A triangular park is enclosed on two sides by a fence and on the third side a straight river bank. The two sides having fence are of same length \(x\).
The maximum area (in sq. units) enclosed by the park is

Let \(\triangle \mathrm{ABC}\) be on isosceles triangle such that
\(\mathrm{AB}=\mathrm{AC}=x\)
\(\therefore \quad \angle \mathrm{ABC}=\angle \mathrm{ACB}=\theta\)
Draw seg \(\mathrm{AD} \perp\) side BC at point D .
\(\therefore \quad \triangle \mathrm{ABD}\) is a right angled triangle such that
\(\mathrm{AD}=x \sin \theta\) and \(\mathrm{BD}=x \cos \theta\)

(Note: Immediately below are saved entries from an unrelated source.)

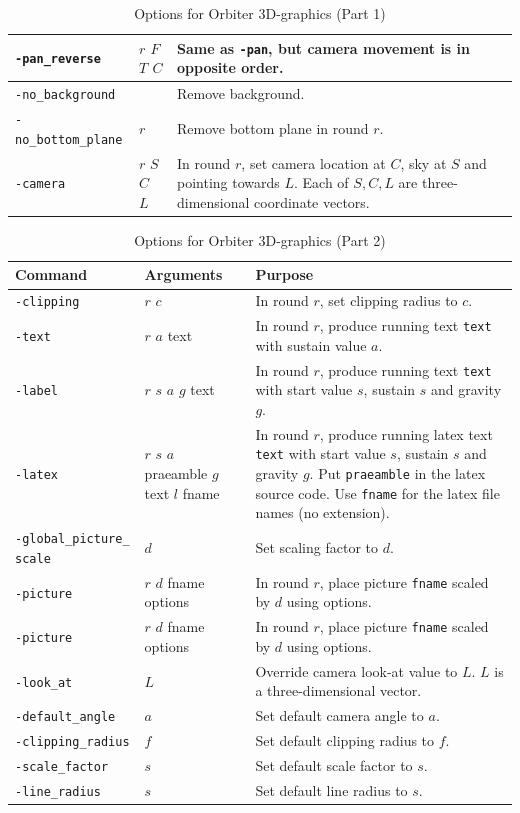 \begin{table}
\begin{center}
\begin{tabular}{|p{4cm}|p{3cm}|p{7cm}|}
\hline  
\verb'-pan_reverse' & $r$ $F$ $T$ $C$ & Same as \verb'-pan', but camera movement is in opposite order. \\
\hline  
\verb'-no_background' &  & Remove background. \\
\hline  
\verb'-no_bottom_plane' & $r$ & Remove bottom plane in round $r$. \\
\hline  
\verb'-camera' & $r$ $S$ $C$ $L$ & In round $r$, set camera location at $C$, sky at $S$ and pointing towards $L$. Each of $S,C,L$ are three-dimensional coordinate vectors. \\
\hline  
\end{tabular}
\end{center}
\caption{\label{tab:povray1}Options for Orbiter 3D-graphics (Part 1)}
\end{table}
\begin{table}
\begin{center}
\begin{tabular}{|p{4cm}|p{3cm}|p{7cm}|}
\hline
Command & Arguments & Purpose \\
\hline
\hline
\verb'-clipping' & $r$ $c$ & In round $r$, set clipping radius to $c$. \\
\hline  
\verb'-text' & $r$ $a$ text & In round $r$, produce running text \verb'text'  with sustain value $a$. \\
\hline  
\verb'-label' & $r$ $s$ $a$ $g$ text & In round $r$, produce running text \verb'text' with start value $s$, sustain $s$ and gravity $g$.  \\
\hline  
\verb'-latex' & $r$ $s$ $a$ praeamble $g$ text $l$ fname & In round $r$, produce running latex text \verb'text' with start value $s$, sustain $s$ and gravity $g$. Put \verb'praeamble' in the latex source code. Use \verb'fname' for the latex file names (no extension). \\
\hline  
\verb'-global_picture_' \verb'scale' & $d$ & Set scaling factor to $d$. \\
\hline  
\verb'-picture' & $r$ $d$ fname options & In round $r$, place picture \verb'fname' scaled by $d$ using options. \\
\hline  
\verb'-picture' & $r$ $d$ fname options & In round $r$, place picture \verb'fname' scaled by $d$ using options. \\
\hline  
\verb'-look_at' & $L$ & Override camera look-at value to $L$. $L$ is a three-dimensional vector. \\
\hline  
\verb'-default_angle' & $a$ & Set default camera angle to $a$. \\
\hline  
\verb'-clipping_radius' & $f$ & Set default clipping radius to $f$. \\
\hline  
\verb'-scale_factor' & $s$ & Set default scale factor to $s$. \\
\hline  
\verb'-line_radius' & $s$ & Set default line radius to $s$. \\
\hline  
\end{tabular}
\end{center}
\caption{\label{tab:povray2}Options for Orbiter 3D-graphics (Part 2)}
\end{table}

Similarly, in \(\triangle \mathrm{ACD}\),
\(\mathrm{DC}=x \cos \theta\)
\(\therefore \quad\) In \(\triangle A B C\),
\(\begin{aligned}
& \text { Height }=\mathrm{AD}=x \sin \theta \\
& \text { Base }=\mathrm{BC}=x \cos \theta+x \cos \theta=2 x \cos \theta
\end{aligned}\)
\(\begin{aligned}
\therefore \quad \mathrm{A}(\triangle \mathrm{ABC}) & =\frac{1}{2} \times x \sin \theta \times 2 x \cos \theta \\
& =\frac{x^2}{2}(2 \sin \theta \cos \theta) \\
& =\frac{x^2}{2} \sin 2 \theta
\end{aligned}\)
Since, \(-1 \leq \sin 2 \cdot \theta \leq 1\), for maximum value of \(\sin 2 \theta\), Maximum area \(=\frac{x^2}{2}\) sq. units.